What’s better then one Paul Rudd? Two Paul Rudd’s of-course! The universally loved actor stars in the new Netflix series Living With Yourself, which is a new take on a somewhat regular trope. Rudd stars as Miles Elliot, a down on himself marketing executive who’s got pretty much everything a guy could want but has been beat down by day to day life. He’s losing out on big jobs at work, he and his wife are having trouble starting the family they’ve always wanted, he’s got no time to work on his passion in the form of a play he’s been writing. So when his seemingly rejuvenated work buddy/rival Dan let’s him in on his secret, a “day spa” that leaves you feeling like a new man, the decision to go check it out is easy. One $50K price tag later Miles is led into a procedure room and put to sleep, only to wake up buried in a forest. He treks home in his surgical diaper only to find someone in bed with his wife….him. When the spa workers promised a new him, they were being literal. The only hiccup in the matter is that the gas given to Miles before his procedure was actually supposed to kill the old him, now they both have to figure their place in the live(s) they lived which, as you can imagine, is not as easy as making up the pull out couch in the living room. 
Paul Rudd is one of the only people that could have made this show work and damn does he. What could have been a fairly standard take on the clone trope becomes a show that allows a visual exploration of the fight we all have with ourselves about who we’ve become and what adulthood and responsibility has done to the idealistic people we once were. Rudd’s boyish exuberance plays perfectly as the newly born clone and his range allows for a perfectly believable original Miles as someone who is so lost that they would go to these lengths. Aisling Bea who plays Kate, Mile’s loving yet nearing the end of her patience wife, is new to me but I’m currently looking back through her filmography to see where I can get more. She’s believable, something that I’ve always thought was Rudd’s greatest asset, and is far from the perfect and understanding wife we sometimes get from the female leads in these shows.
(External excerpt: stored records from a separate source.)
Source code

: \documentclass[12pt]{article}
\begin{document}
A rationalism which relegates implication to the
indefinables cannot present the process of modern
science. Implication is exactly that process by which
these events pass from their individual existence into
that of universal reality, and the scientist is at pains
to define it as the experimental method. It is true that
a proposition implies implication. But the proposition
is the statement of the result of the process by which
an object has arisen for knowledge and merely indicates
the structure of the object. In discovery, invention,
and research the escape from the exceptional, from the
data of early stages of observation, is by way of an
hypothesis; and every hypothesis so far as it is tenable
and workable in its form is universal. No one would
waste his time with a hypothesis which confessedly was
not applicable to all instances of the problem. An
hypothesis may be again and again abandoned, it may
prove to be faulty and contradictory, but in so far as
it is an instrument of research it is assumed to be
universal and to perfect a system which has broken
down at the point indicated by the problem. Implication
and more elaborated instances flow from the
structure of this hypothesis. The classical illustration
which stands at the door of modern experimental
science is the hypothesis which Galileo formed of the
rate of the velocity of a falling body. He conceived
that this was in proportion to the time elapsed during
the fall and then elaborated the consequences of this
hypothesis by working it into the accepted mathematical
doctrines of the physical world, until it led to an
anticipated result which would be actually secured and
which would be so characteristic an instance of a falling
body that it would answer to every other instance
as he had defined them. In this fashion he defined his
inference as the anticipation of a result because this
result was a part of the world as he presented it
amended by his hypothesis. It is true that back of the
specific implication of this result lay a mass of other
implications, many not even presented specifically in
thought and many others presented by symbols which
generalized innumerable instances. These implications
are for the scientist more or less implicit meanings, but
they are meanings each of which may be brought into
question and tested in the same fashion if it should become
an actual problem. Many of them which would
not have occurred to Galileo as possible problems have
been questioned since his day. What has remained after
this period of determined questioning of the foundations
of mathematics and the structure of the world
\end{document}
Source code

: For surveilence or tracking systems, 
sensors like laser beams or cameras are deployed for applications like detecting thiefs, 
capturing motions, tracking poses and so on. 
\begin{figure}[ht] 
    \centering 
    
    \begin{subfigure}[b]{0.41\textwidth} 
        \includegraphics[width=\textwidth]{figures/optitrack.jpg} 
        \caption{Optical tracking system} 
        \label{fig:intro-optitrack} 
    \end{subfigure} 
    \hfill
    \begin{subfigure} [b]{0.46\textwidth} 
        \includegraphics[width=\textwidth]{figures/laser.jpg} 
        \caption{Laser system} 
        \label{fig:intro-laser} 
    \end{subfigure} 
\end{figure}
Something about the combination of her natural beauty and Irish brouge gives her this intimidating but irresistible quality that helps you to understand Miles’s motivations. 

The 8-episode first season, which is delivered in 30 minute increments has a very cool structure where each episode is giving from a different primary perspective. It moves quickly and by episode 3 you begin to realize this isn’t going to be a feel-good Multiplicity type show. While this wasn’t something I had on my must watch list for 2019 it is one of my most pleasant surprises of the year and one of the few new shows I’ve watched that gave me that “oh, just one more episode” anxiety. 
Living With Yourself is available today on Netflix!